The Biden Administration on Tuesday revealed a first-of-its-kind “AI bill of rights” calling on developers and policymakers to address longstanding issues of algorithmic bias and discrimination. The blueprint document details numerous examples where AI can negatively impact communities and urges developers to embed equitable practices into their design philosophy.
While the blueprint marks the federal government’s most significant effort to address AI harms to date, the document lacks meaningful enforcement mechanisms, experts told Gizmodo. Worse still, some critics fear the policy prescriptions could counterproductively normalize harmful uses of AI, particularly when implemented by the military or law enforcement. The bill of rights, which focuses primarily on bias from AI systems deployed in the private sector, largely sidesteps growing concerns over the federal government’s own use of AI surveillance tools.
The AI bill of rights as proposed Tuesday rests on five key protections. These include the ability to be protected from unsafe or ineffective systems, protection from algorithmic discrimination, strengthened data privacy, notices of when and how automated systems are being used, and the ability for users to opt-out of systems and have access to a human being. The Biden administration hopes these core tenets can ultimately help guide the “design, development, and deployment” of AI systems.”
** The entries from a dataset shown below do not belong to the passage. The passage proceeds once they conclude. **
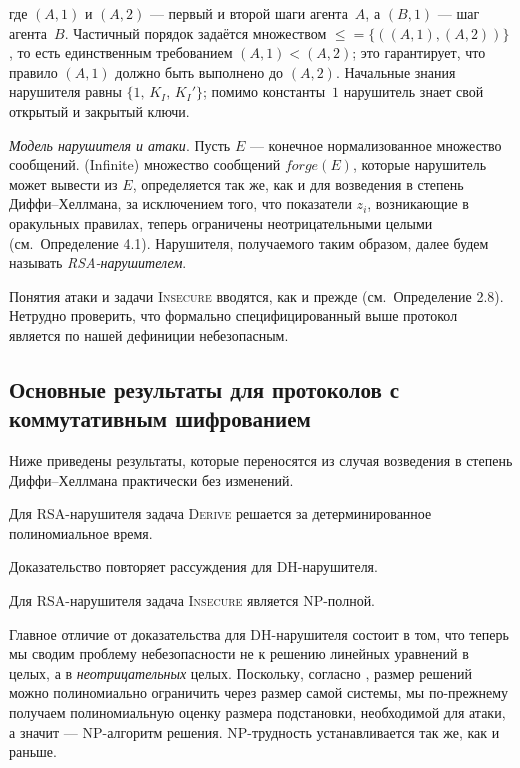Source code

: где \((A,1)\) и \((A,2)\) — первый и второй шаги агента~$A$,
а \((B,1)\) — шаг агента~$B$.
Частичный порядок задаётся множеством 
\(\leqslant=\{((A,1),(A,2))\}\), то есть единственным
требованием \((A,1)<(A,2)\); это гарантирует,
что правило \((A,1)\) должно быть выполнено до \((A,2)\).
Начальные знания нарушителя равны
\(\{1,\,K_{I},\,K_{I}'\}\); помимо константы~$1$
нарушитель знает свой открытый и закрытый ключи.

\textit{Модель нарушителя и атаки}. Пусть $E$ — конечное нормализованное множество сообщений.
(Infinite) множество сообщений \(\mathit{forge}(E)\), которые нарушитель
может вывести из $E$, определяется так же, как и для возведения в степень
Диффи–Хеллмана, за исключением того, что показатели $z_{i}$, возникающие
в оракульных правилах, теперь ограничены неотрицательными целыми
(см.~Определение 4.1).  Нарушителя, получаемого таким образом,
далее будем называть \emph{RSA-нарушителем}.

Понятия атаки и задачи \textsc{Insecure} вводятся, как и прежде
(см.~Определение 2.8).  Нетрудно проверить, что формально
специфицированный выше протокол является по нашей дефиниции
небезопасным.

\subsection{Основные результаты для протоколов
            с коммутативным шифрованием}

Ниже приведены результаты, которые переносятся из случая
возведения в степень Диффи–Хеллмана практически без изменений.

\begin{theorem}[7.1]
Для RSA-нарушителя задача \textsc{Derive} решается
за детерминированное полиномиальное время.
\end{theorem}

\noindent
Доказательство повторяет рассуждения для DH-нарушителя.

\begin{theorem}[7.2]
Для RSA-нарушителя задача \textsc{Insecure} является NP-полной.
\end{theorem}

\noindent
Главное отличие от доказательства для DH-нарушителя состоит в том, что
теперь мы сводим проблему небезопасности не к решению линейных
уравнений в целых, а в \emph{неотрицательных} целых. Поскольку,
согласно \cite{BorshTreybig1976}, размер решений можно
полиномиально ограничить через размер самой системы,
мы по-прежнему получаем полиномиальную оценку размера подстановки,
необходимой для атаки, а значит — NP-алгоритм решения.
NP-трудность устанавливается так же, как и раньше.
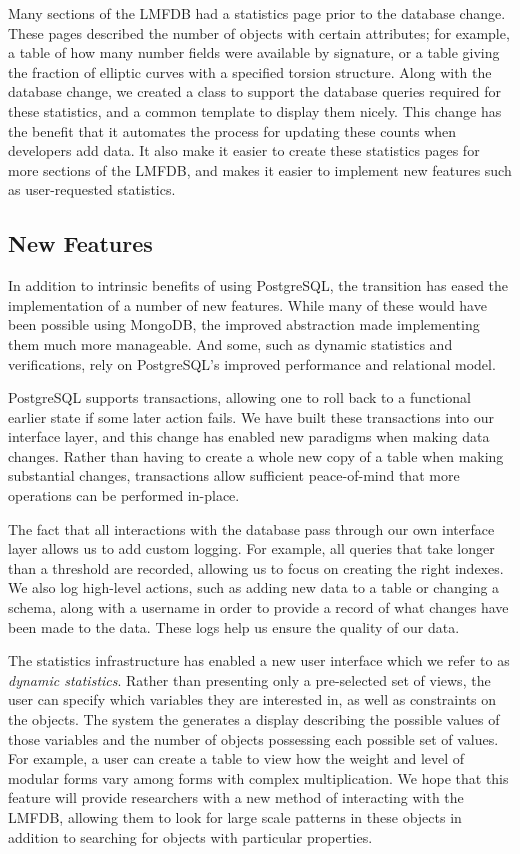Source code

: \documentclass{article}
\begin{document}
Many sections of the LMFDB had a statistics page prior to the database change.
These pages described the number of objects with certain attributes; for example, a table of how many number fields were available by signature, or a table giving the fraction of elliptic curves with a specified torsion structure.
Along with the database change, we created a class to support the database queries required for these statistics, and a common template to display them nicely.
This change has the benefit that it automates the process for updating these counts when developers add data.
It also make it easier to create these statistics pages for more sections of the LMFDB, and makes it easier to implement new features such as user-requested statistics.

\subsection{New Features}

In addition to intrinsic benefits of using PostgreSQL, the transition has eased the implementation of a number of new features.
While many of these would have been possible using MongoDB, the improved abstraction made implementing them much more manageable.
And some, such as dynamic statistics and verifications, rely on PostgreSQL's improved performance and relational model.

PostgreSQL supports transactions, allowing one to roll back to a functional earlier state if some later action fails.
We have built these transactions into our interface layer, and this change has enabled new paradigms when making data changes.
Rather than having to create a whole new copy of a table when making substantial changes, transactions allow sufficient peace-of-mind that more operations can be performed in-place.

The fact that all interactions with the database pass through our own interface layer allows us to add custom logging.
For example, all queries that take longer than a threshold are recorded, allowing us to focus on creating the right indexes.
We also log high-level actions, such as adding new data to a table or changing a schema, along with a username in order to provide a record of what changes have been made to the data.
These logs help us ensure the quality of our data.

The statistics infrastructure has enabled a new user interface which we refer to as \emph{dynamic statistics}.
Rather than presenting only a pre-selected set of views, the user can specify which variables they are interested in, as well as constraints on the objects.
The system the generates a display describing the possible values of those variables and the number of objects possessing each possible set of values.
For example, a user can create a table to view how the weight and level of modular forms vary among forms with complex multiplication.
We hope that this feature will provide researchers with a new method of interacting with the LMFDB, allowing them to look for large scale patterns in these objects in addition to searching for objects with particular properties.
\end{document}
At its core, the AI bill of rights aims to cobble together a semblance of standards and frameworks to help policymakers and AI developers address the negative societal consequences of automated systems. The document points to a rise in workplace and school surveillance, exacerbated bias in housing, and biases in hiring algorithms as key areas where AI tools are doing real-world harm. Those issues disproportionately affect communities of color.
“The practices laid out in the Blueprint for an AI Bill of Rights aren’t just aspirational; they are achievable and urgently necessary to build technologies and a society that works for all of us,” White House Office of Science and Technology Policy Deputy Director for Science and Society Dr. Alondra Nelson said in a statement.
The blueprints recommendations, which are non-binding, call on AI developers to take “proactive and continuous measures” to protect individuals from discrimination and create tools with a philosophy of equity baked in from the start. The blueprint condemns the use of “continuous surveillance and monitoring,” and advocates for meaningful human oversight to AI systems used in critical areas like criminal justice and healthcare.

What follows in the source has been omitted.